● What the task asks:
Work out how many lines of the records hold the string "when", and reply with that number alone.

---------- Extracted information

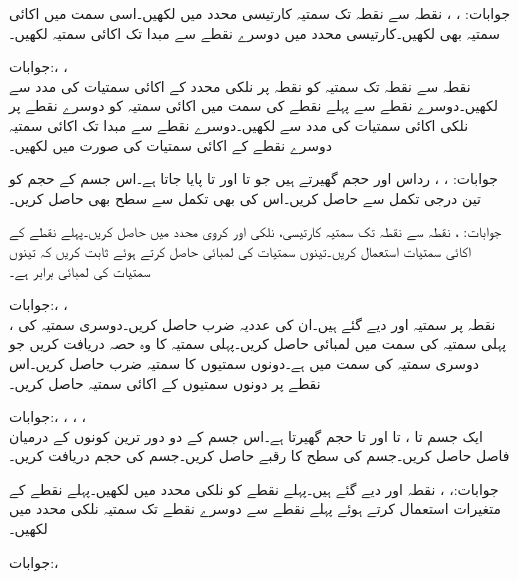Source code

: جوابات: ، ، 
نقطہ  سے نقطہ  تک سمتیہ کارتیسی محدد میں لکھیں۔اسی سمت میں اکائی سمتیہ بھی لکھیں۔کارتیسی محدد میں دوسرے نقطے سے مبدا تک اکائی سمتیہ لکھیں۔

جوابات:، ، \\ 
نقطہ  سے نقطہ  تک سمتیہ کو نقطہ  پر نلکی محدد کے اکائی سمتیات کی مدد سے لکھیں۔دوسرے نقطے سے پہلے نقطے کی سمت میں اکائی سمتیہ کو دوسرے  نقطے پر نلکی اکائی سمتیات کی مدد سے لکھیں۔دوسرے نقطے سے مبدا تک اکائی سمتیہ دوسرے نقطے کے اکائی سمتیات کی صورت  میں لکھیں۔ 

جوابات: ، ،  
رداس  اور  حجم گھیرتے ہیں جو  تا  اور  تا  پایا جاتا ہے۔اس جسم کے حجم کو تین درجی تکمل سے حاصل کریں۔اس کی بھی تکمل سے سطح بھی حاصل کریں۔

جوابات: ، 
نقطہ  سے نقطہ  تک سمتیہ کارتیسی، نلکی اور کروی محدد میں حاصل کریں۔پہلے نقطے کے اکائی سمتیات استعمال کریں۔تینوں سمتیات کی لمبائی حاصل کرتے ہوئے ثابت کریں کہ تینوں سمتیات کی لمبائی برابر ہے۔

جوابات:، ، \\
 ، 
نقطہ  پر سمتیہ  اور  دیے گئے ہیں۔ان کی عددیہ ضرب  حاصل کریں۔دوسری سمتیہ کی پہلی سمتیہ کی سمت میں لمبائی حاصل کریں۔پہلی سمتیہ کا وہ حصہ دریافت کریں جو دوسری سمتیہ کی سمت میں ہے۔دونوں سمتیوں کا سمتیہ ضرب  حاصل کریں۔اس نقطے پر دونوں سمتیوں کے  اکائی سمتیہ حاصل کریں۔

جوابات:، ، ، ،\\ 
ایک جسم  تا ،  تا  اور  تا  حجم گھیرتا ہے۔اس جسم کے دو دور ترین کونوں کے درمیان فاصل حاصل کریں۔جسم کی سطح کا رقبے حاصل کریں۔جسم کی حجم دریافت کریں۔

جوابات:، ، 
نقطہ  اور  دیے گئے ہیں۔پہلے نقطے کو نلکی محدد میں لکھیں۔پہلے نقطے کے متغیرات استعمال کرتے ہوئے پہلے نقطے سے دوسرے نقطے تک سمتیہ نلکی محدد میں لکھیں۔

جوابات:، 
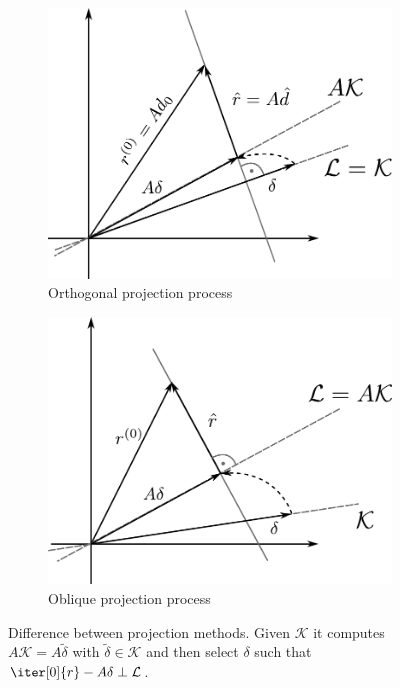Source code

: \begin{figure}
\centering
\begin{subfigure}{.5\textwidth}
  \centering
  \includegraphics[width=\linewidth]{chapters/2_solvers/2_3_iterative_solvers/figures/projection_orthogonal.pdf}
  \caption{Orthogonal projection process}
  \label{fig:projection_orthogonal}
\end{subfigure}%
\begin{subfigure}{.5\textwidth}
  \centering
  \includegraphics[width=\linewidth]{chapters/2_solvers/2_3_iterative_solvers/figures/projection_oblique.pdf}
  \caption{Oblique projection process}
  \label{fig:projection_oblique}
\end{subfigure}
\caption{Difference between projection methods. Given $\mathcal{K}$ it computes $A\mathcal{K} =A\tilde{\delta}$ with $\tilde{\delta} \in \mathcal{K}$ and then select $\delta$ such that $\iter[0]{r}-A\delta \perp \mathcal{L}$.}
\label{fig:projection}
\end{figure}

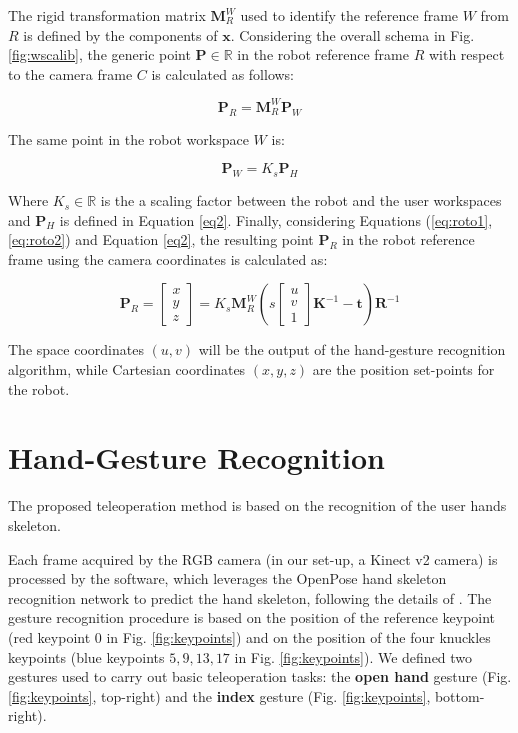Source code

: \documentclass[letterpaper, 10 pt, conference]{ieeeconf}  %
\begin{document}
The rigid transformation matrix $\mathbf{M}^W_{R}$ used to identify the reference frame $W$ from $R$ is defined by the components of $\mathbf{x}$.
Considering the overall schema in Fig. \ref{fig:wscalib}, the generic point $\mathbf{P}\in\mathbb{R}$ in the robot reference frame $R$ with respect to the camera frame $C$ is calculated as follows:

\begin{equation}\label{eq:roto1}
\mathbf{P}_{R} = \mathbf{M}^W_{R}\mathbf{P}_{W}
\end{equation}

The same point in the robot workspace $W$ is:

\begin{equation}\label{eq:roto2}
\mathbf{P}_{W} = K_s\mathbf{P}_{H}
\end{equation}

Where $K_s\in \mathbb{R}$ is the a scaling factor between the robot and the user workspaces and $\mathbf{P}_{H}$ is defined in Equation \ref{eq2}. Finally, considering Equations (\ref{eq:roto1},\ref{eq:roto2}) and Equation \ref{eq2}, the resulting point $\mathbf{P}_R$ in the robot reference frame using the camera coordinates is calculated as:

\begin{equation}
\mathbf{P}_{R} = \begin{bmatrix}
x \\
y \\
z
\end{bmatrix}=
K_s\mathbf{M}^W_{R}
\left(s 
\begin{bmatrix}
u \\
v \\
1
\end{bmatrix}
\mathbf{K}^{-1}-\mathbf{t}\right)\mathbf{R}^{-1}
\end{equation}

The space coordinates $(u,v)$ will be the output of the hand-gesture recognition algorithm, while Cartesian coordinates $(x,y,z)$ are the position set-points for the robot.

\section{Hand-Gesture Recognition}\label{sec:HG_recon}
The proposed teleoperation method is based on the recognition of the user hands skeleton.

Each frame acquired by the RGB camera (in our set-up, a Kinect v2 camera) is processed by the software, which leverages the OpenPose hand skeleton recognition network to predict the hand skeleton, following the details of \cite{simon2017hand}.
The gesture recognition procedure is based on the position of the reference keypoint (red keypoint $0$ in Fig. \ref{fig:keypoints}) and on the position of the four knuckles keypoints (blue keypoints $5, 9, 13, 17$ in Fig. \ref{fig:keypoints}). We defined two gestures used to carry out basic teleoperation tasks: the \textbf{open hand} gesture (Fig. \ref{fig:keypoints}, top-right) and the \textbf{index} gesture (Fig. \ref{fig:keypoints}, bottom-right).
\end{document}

--------------------
---------- Extracted information

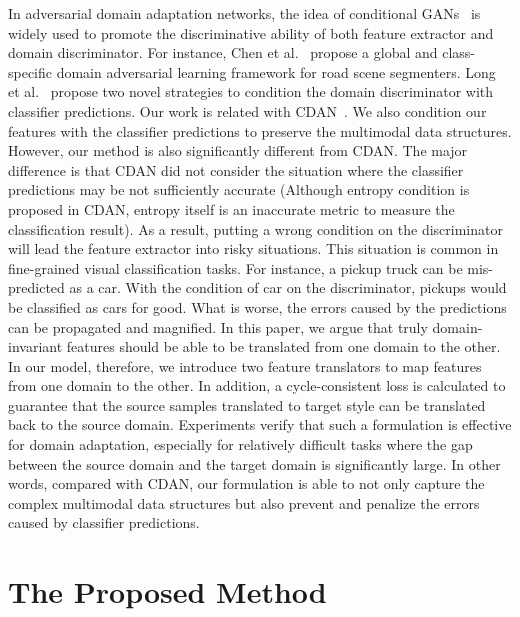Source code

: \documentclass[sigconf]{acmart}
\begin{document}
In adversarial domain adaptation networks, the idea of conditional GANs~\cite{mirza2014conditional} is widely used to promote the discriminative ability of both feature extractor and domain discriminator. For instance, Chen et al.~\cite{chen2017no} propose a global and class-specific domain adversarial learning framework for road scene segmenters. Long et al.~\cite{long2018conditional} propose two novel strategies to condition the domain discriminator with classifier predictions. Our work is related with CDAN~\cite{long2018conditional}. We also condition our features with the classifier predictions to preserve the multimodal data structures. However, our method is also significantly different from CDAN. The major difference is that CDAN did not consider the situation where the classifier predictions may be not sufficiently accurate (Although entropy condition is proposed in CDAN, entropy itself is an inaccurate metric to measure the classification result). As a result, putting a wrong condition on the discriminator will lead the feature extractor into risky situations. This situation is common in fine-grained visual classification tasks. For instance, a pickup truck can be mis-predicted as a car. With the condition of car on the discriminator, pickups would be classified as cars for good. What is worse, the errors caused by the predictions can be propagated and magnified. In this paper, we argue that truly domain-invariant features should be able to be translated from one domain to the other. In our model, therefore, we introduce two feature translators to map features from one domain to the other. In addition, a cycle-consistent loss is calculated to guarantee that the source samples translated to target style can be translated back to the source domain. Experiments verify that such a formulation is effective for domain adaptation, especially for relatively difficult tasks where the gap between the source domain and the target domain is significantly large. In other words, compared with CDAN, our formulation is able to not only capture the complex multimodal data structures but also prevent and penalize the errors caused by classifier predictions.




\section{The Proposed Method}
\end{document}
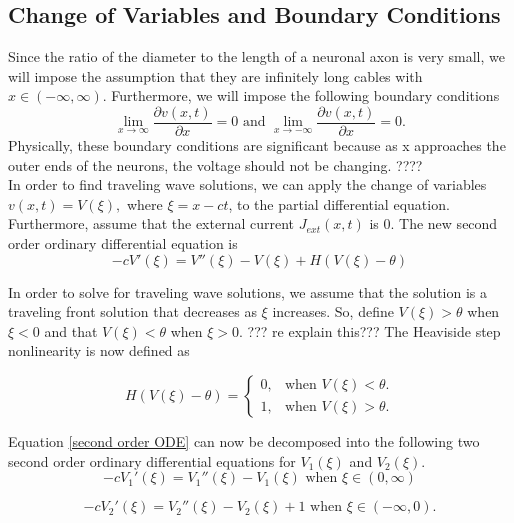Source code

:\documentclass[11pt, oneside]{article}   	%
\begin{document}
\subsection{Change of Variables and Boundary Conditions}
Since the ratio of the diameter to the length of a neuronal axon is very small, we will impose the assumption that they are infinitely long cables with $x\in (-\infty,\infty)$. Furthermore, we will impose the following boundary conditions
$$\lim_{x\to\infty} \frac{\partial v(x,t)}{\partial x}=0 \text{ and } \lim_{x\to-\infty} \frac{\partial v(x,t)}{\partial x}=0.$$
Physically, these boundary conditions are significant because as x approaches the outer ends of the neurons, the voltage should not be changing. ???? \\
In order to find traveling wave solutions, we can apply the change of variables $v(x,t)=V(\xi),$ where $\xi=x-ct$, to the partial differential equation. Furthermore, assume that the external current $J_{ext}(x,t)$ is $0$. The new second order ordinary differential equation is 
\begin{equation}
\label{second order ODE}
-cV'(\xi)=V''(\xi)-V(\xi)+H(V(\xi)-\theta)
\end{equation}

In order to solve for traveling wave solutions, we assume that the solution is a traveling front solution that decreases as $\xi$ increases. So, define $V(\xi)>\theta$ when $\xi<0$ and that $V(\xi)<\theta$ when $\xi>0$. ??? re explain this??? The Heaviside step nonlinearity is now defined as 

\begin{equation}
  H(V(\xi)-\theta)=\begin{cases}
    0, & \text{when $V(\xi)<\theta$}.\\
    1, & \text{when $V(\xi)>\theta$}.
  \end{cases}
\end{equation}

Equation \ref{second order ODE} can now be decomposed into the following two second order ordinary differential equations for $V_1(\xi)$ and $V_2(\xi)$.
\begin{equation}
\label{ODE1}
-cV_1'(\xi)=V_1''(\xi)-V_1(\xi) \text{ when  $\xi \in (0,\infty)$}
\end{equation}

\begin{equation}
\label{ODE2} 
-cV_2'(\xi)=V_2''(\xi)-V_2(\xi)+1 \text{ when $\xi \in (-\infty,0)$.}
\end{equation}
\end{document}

--------------------

● Solved problem:
5